At the second White House Conference on Small Business, which is planned for August of next year in Washington, D.C., we in the entrepreneurial community can stake out a dynamic growth agenda that will fuel this country's economy for the rest of this century and into the next. Or we can complain about this or that injustice, carp about this or that regulation, and fight for more federal handouts.

It all depends on how we answer one question: Is the conference about smallness, or is it about growth?

A conference focused on smallness would worry about the future of the Small Business Administration loan program, about how to define "small," and about bigger procurement set-asides for small business.

A conference devoted to a growth agenda, on the other hand, would emphasize market forces and incentives. It would seek to link specific tax, grant, and procurement policies to such national strategic goals as technological innovation, managerial ingenuity, productivity, job creation, industrial competitiveness, increased trade, and greater economic opportunity. Conversely, it would avoid further tinkering with programs that foster a business-welfare mentality and that treat the entrepreneurial sector as just another special interest rather than as a powerful engine of growth.

To formulate such an aggressive agenda, however, we will have to change the way we think. Five years ago, delegates to the first White House Conference on Small Business, myself included, formulated a laundry list of 60 tactical recommendations, many of which arose from narrow small-business themes, such as providing special consideration to veterans in business.

At the next White House Conference, we need to do more than draw up another laundry list. We need to think strategically about the future and its opportunities.

Establishing a consensus on overarching strategic objectives -- and developing both an annual and a longer-range plan to achieve them -- would give the entrepreneurial sector a strong and coherent voice in national debates over, for example, tax, foreign trade, and economic policies. This is the sort of influence we have never had before -- because, divided and cacophonous, small-business factions have, in the past, effectively canceled out each other's lobbying efforts.

This strategy of consensus will require courage on the part of the small business associations. Each of them -- the National Federation of Independent Business, National Small Business Association, National Association of Women Business Owners, Small Business United, the U.S. Chamber of Commerce, and others -- will have to sacrifice some of its own pet issues for the larger goal. The strategy will demand self-discipline on the part of the individuals who help shape the conference agenda in the state meetings scheduled to take place during the next 18 months, and on the part of the conference delegates themselves.

All the parties involved will need some criteria by which to separate the narrow from the broad, the trivial from the significant. They will need to ask themselves:

* Does this policy proposal meet the needs of the entrepreneurial sector? Does it foster economic growth? Will it encourage job creation, risk-taking, innovation, competition, more international trade, and enhanced industrial competitiveness?

* Does it rely on incentives rather than regulations, carrots rather than sticks?
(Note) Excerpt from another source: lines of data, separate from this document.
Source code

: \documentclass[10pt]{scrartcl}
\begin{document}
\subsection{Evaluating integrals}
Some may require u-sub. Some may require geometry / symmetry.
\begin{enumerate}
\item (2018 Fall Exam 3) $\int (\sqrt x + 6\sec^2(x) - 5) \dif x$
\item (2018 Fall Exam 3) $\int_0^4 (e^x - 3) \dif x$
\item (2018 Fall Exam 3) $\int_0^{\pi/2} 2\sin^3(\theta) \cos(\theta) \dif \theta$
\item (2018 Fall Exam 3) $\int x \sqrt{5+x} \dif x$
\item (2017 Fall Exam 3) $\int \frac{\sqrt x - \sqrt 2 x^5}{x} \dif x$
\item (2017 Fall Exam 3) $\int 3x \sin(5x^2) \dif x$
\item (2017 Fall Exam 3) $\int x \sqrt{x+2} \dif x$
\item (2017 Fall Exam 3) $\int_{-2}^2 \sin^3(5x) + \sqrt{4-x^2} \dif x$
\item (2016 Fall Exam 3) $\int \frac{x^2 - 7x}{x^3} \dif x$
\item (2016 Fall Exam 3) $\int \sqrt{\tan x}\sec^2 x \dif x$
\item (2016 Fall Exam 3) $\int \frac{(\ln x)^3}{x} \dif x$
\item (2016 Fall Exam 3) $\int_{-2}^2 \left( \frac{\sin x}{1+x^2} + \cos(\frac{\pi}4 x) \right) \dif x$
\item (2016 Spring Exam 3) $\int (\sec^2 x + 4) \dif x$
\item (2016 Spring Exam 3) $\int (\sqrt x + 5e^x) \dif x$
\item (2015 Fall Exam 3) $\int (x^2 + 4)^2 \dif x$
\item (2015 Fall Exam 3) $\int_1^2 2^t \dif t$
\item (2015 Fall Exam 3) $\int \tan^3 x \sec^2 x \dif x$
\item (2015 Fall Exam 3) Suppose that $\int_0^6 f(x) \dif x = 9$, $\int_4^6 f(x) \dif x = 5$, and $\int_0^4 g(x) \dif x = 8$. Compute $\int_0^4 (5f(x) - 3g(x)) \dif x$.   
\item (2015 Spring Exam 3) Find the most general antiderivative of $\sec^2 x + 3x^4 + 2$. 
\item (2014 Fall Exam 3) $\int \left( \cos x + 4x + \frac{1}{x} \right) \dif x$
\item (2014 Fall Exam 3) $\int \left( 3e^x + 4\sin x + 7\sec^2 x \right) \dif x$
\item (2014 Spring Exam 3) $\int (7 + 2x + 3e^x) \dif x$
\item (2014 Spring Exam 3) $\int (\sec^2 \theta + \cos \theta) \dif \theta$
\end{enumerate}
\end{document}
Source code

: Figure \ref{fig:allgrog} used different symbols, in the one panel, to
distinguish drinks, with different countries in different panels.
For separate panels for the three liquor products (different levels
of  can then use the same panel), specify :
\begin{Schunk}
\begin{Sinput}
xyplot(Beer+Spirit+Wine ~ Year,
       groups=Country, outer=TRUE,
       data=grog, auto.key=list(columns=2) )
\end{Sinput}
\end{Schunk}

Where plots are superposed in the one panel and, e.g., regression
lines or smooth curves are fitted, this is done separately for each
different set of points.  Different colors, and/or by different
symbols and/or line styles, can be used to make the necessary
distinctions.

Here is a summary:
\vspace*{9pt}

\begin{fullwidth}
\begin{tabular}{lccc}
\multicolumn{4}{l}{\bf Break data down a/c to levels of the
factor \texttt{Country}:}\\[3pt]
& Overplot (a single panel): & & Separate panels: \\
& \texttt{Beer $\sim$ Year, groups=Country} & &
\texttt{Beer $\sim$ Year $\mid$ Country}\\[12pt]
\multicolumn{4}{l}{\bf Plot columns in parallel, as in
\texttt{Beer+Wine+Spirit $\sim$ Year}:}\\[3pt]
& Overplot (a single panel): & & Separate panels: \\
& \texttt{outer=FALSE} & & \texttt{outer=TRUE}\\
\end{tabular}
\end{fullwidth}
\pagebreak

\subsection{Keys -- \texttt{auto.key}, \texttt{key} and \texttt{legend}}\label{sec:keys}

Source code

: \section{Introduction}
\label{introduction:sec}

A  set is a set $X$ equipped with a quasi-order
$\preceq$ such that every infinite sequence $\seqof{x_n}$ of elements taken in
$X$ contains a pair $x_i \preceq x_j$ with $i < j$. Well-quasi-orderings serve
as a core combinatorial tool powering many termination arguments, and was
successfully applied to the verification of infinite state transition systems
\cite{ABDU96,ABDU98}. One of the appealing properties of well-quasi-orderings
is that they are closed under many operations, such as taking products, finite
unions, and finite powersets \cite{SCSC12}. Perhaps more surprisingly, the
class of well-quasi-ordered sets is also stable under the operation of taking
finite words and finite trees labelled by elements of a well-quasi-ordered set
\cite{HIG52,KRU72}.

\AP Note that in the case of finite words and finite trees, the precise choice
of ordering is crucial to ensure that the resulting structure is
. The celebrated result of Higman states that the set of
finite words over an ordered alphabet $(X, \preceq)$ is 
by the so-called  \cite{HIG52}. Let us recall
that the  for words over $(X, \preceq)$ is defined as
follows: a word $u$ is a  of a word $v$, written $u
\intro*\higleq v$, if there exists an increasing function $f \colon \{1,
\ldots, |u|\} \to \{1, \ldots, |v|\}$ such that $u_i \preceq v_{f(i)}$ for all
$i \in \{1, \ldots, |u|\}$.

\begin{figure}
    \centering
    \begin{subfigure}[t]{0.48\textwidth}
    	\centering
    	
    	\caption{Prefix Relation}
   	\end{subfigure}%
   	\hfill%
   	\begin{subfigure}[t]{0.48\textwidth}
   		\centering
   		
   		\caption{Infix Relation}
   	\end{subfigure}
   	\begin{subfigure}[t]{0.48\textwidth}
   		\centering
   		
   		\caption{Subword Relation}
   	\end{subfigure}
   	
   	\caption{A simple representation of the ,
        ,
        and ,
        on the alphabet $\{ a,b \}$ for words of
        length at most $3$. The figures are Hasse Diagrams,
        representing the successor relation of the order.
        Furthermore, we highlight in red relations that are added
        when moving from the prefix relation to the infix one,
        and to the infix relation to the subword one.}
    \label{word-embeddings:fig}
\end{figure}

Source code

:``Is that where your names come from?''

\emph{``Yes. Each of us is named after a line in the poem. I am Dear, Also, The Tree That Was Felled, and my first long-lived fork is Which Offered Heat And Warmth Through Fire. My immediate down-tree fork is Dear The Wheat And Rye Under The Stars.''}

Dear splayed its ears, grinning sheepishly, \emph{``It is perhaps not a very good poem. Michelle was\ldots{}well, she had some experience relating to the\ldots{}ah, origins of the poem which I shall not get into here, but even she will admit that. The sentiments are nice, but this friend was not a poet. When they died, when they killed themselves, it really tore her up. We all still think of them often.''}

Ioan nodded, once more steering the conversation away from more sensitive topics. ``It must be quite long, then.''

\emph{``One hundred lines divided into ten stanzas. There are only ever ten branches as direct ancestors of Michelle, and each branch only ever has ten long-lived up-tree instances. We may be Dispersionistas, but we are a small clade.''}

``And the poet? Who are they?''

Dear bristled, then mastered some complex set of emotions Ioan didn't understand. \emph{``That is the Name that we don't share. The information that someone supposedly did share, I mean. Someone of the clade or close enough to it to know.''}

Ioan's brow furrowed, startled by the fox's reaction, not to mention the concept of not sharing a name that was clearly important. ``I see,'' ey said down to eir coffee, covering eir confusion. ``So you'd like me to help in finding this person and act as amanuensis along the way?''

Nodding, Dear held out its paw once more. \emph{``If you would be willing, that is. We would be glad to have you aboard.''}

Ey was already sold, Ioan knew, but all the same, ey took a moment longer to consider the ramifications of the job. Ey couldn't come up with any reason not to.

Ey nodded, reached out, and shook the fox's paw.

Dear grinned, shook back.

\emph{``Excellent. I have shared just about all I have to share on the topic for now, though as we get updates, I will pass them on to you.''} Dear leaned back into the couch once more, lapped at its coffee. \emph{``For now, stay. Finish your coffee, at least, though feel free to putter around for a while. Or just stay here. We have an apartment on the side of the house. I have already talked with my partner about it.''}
* Does it mean more federal spending?If so, is there a substantial return on that investment?

Proposals that encourage smallness for its own sake, that discourage growth or emphasize regulations, that reward inefficiency and dependency, or that are too costly would be thrown out. Those that pass muster would become our national agenda for entrepreneurship and economic growth.

Concentrating of a few items of overriding strategic value, rather than on our usual plethora of issues, will enable the entrepreneurial sector not only to shape the public-policy debate, but to be far more effective in getting its agenda enacted as well.

Likewise, Congress should be urged to think in strategic terms. Our challenge is to educate policymakers to the fact that risk, entrepreneurship, innovation, and growth are not liberal or conservative issues; rather, they represent an urgent national priority that Congress must address if we are to maintain our industrial competitiveness, create jobs, and expand economic opportunity.

The 1980 White House Conference on Small Business developed visibility for small business issues, provided a grass-roots education for a large number of people who had never before been involved in shaping public policy, and stimulated a wave of reform measures in Congress. The second White House Conference should aim to do more than just repeat the accomplishments of the first. It should embolden Congress to elevate risk, innovation, entrepreneurship, and growth to the status of national policies that propel the American economy into the twenty-first century.